Comment by Nick Dupree

It’s about the worth of women’s work in the early republican Northwest. My evidence suggests that women’s work often had greater cash value than men’s work and that girls particularly brought in a lot of cash to the early western farming frontier. As a result, I suggest that women have been overlooked players in explaining the process of property acquisition among the yeoman class, especially because land purchases from the federal government had to be paid for in cash rather than in kind. A subargument is that the mere fact of being married gave men decided advantages in making pre-emptive claims — land grants were given only to “heads of households,” which a bachelor could not be.

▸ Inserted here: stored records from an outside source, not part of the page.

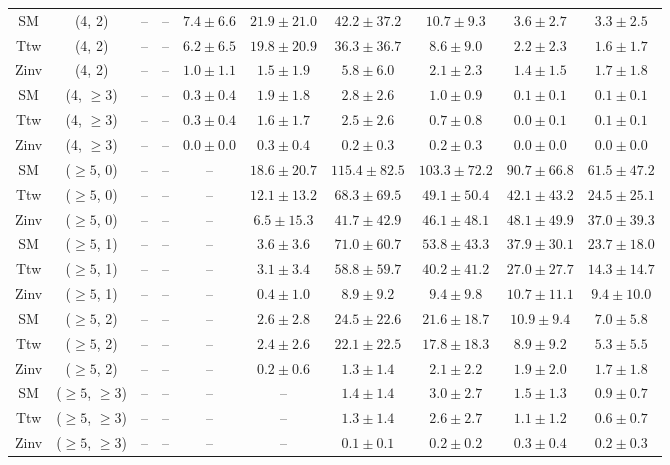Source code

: \begin{table}[h!]
{\begin{tabular}{cccccccccc}
	SM & (4, 2) & -- & -- & $7.4\pm 6.6$ & $21.9\pm 21.0$ & $42.2\pm 37.2$ & $10.7\pm 9.3$ & $3.6\pm 2.7$ & $3.3\pm 2.5$ \\[0.5ex] 
	Ttw & (4, 2) & -- & -- & $6.2\pm 6.5$ & $19.8\pm 20.9$ & $36.3\pm 36.7$ & $8.6\pm 9.0$ & $2.2\pm 2.3$ & $1.6\pm 1.7$ \\[0.5ex] 
	Zinv & (4, 2) & -- & -- & $1.0\pm 1.1$ & $1.5\pm 1.9$ & $5.8\pm 6.0$ & $2.1\pm 2.3$ & $1.4\pm 1.5$ & $1.7\pm 1.8$ \\[0.5ex] 
	SM & (4, $\ge3$) & -- & -- & $0.3\pm 0.4$ & $1.9\pm 1.8$ & $2.8\pm 2.6$ & $1.0\pm 0.9$ & $0.1\pm 0.1$ & $0.1\pm 0.1$ \\[0.5ex] 
	Ttw & (4, $\ge3$) & -- & -- & $0.3\pm 0.4$ & $1.6\pm 1.7$ & $2.5\pm 2.6$ & $0.7\pm 0.8$ & $0.0\pm 0.1$ & $0.1\pm 0.1$ \\[0.5ex] 
	Zinv & (4, $\ge3$) & -- & -- & $0.0\pm 0.0$ & $0.3\pm 0.4$ & $0.2\pm 0.3$ & $0.2\pm 0.3$ & $0.0\pm 0.0$ & $0.0\pm 0.0$ \\[0.5ex] 
	SM & ($\ge5$, 0) & -- & -- & -- & $18.6\pm 20.7$ & $115.4\pm 82.5$ & $103.3\pm 72.2$ & $90.7\pm 66.8$ & $61.5\pm 47.2$ \\[0.5ex] 
	Ttw & ($\ge5$, 0) & -- & -- & -- & $12.1\pm 13.2$ & $68.3\pm 69.5$ & $49.1\pm 50.4$ & $42.1\pm 43.2$ & $24.5\pm 25.1$ \\[0.5ex] 
	Zinv & ($\ge5$, 0) & -- & -- & -- & $6.5\pm 15.3$ & $41.7\pm 42.9$ & $46.1\pm 48.1$ & $48.1\pm 49.9$ & $37.0\pm 39.3$ \\[0.5ex] 
	SM & ($\ge5$, 1) & -- & -- & -- & $3.6\pm 3.6$ & $71.0\pm 60.7$ & $53.8\pm 43.3$ & $37.9\pm 30.1$ & $23.7\pm 18.0$ \\[0.5ex] 
	Ttw & ($\ge5$, 1) & -- & -- & -- & $3.1\pm 3.4$ & $58.8\pm 59.7$ & $40.2\pm 41.2$ & $27.0\pm 27.7$ & $14.3\pm 14.7$ \\[0.5ex] 
	Zinv & ($\ge5$, 1) & -- & -- & -- & $0.4\pm 1.0$ & $8.9\pm 9.2$ & $9.4\pm 9.8$ & $10.7\pm 11.1$ & $9.4\pm 10.0$ \\[0.5ex] 
	SM & ($\ge5$, 2) & -- & -- & -- & $2.6\pm 2.8$ & $24.5\pm 22.6$ & $21.6\pm 18.7$ & $10.9\pm 9.4$ & $7.0\pm 5.8$ \\[0.5ex] 
	Ttw & ($\ge5$, 2) & -- & -- & -- & $2.4\pm 2.6$ & $22.1\pm 22.5$ & $17.8\pm 18.3$ & $8.9\pm 9.2$ & $5.3\pm 5.5$ \\[0.5ex] 
	Zinv & ($\ge5$, 2) & -- & -- & -- & $0.2\pm 0.6$ & $1.3\pm 1.4$ & $2.1\pm 2.2$ & $1.9\pm 2.0$ & $1.7\pm 1.8$ \\[0.5ex] 
	SM & ($\ge5$, $\ge3$) & -- & -- & -- & -- & $1.4\pm 1.4$ & $3.0\pm 2.7$ & $1.5\pm 1.3$ & $0.9\pm 0.7$ \\[0.5ex] 
	Ttw & ($\ge5$, $\ge3$) & -- & -- & -- & -- & $1.3\pm 1.4$ & $2.6\pm 2.7$ & $1.1\pm 1.2$ & $0.6\pm 0.7$ \\[0.5ex] 
	Zinv & ($\ge5$, $\ge3$) & -- & -- & -- & -- & $0.1\pm 0.1$ & $0.2\pm 0.2$ & $0.3\pm 0.4$ & $0.2\pm 0.3$ \\[0.5ex] 
	\hline
	\hline
\end{tabular}}
\end{table}
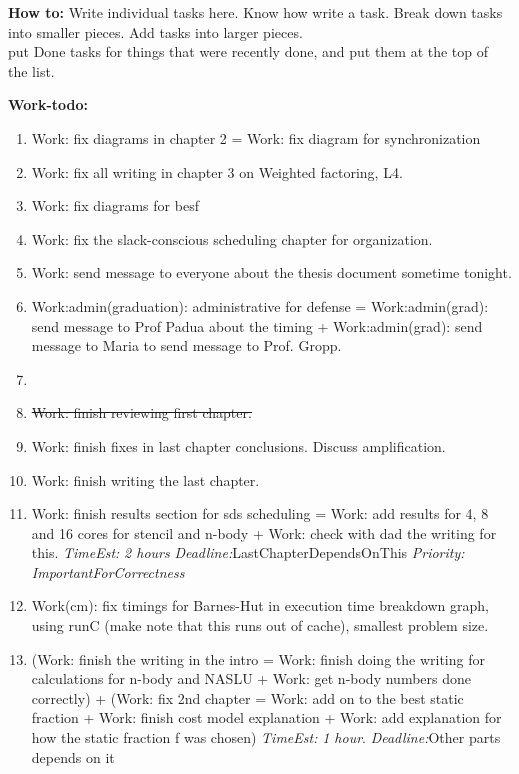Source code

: \documentclass[11pt]{article}
\newcommand{\doneTask}[1]{\item \sout{#1}}
\newcommand{\te}[1]{\textit{TimeEst:} \textit{#1}}
\newcommand{\pr}[1]{\textit{Priority:} \textit{#1}}
\newcommand{\dl}[1]{\textit{Deadline:}#1}
\begin{document}
\newpage 
\textbf{How to:} Write individual tasks here. Know how write a task. 
Break down tasks into smaller pieces. Add tasks into larger
pieces. \\ put Done tasks for things that were recently done, and put
them at the top of the list. 


 
\textbf{Work-todo:}\\
\begin{enumerate}

\item Work: fix diagrams in chapter 2 = Work: fix diagram for synchronization  

\item Work: fix all writing in chapter 3 on Weighted factoring, L4. 
\item Work: fix diagrams for besf 


\item Work: fix the slack-conscious scheduling chapter for organization. 
\item Work: send message to everyone about the thesis document
  sometime tonight. 
\item Work:admin(graduation): administrative for defense  =
  Work:admin(grad): send message to Prof Padua about the timing +
  Work:admin(grad): send message to Maria to send message to
  Prof. Gropp. 

\item \doneTask{Work: finish reviewing first chapter. } 

\item Work: finish fixes in last chapter conclusions. Discuss amplification. 

\item Work: finish writing the last chapter. 

\item Work: finish results section for sds scheduling = Work: add
  results for 4, 8 and 16 cores for stencil and n-body + Work: check
  with dad the writing for this. \te{2 hours}
  \dl{LastChapterDependsOnThis} \pr{ImportantForCorrectness}

\item Work(cm): fix timings for Barnes-Hut in execution time breakdown
  graph, using runC (make note that this runs out of cache), smallest
  problem size. 

\item (Work: finish the writing in the intro  =  Work: finish doing
 the writing for calculations for n-body and NASLU  + Work: get n-body
 numbers done correctly) + (Work: fix 2nd chapter  = Work: add on to the 
best static fraction  +  Work: finish cost model explanation + Work:
add explanation for how the static fraction f was chosen)  \te{1 hour}. \dl{Other
    parts depends on it}


\end{enumerate}
\end{document}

Anyhow, this is just a little piece of a bigger book-in-progress about sex, race, and the retrenchment of imperial property law in post-revolutionary America. I promise that you’ll never think about inalienable rights in the same way again after I get through with your head…which has a lot of contemporary ramifications as people discuss the issue of privilege and who has it and where is it legally located…

Thanks for asking.

Comment by bridgett

That sounds incredible.
But what do you mean by “imperial property law?”

Comment by Nick Dupree

Briefly, it’s a property law that assigns relative social and economic weight/value to one’s inalienable rights (liberty or self-determination, ability to acquire and defend property, pursuit of happiness being just three) depending on one’s political identity in the empire. The tricky part of this is that Americans have a common-law system which is deeply historical and inherently conservative (meaning in this case designed not to change fast) — a lot of ideas are simply received through tradition and while jurists do rethink periodically, the vast majority of decisions and the social knowledge contained within them are going to ride on through in any historical epoch. Think of common-law as sediment in a river, not visible from the surface but settling down, turning to the bedrock of what appears legal common sense, no longer thought much about, that shapes where the river can run. So we’re still stuck with a surprising number of assumptions that on their face and in fact thwart equality and were, in their original practice, exactly intended to do so.

(Ultimately, I’m trying to demonstrate the roots of structural racism and sexism in early republican property law and its legacies for our own time. No small projects for me.)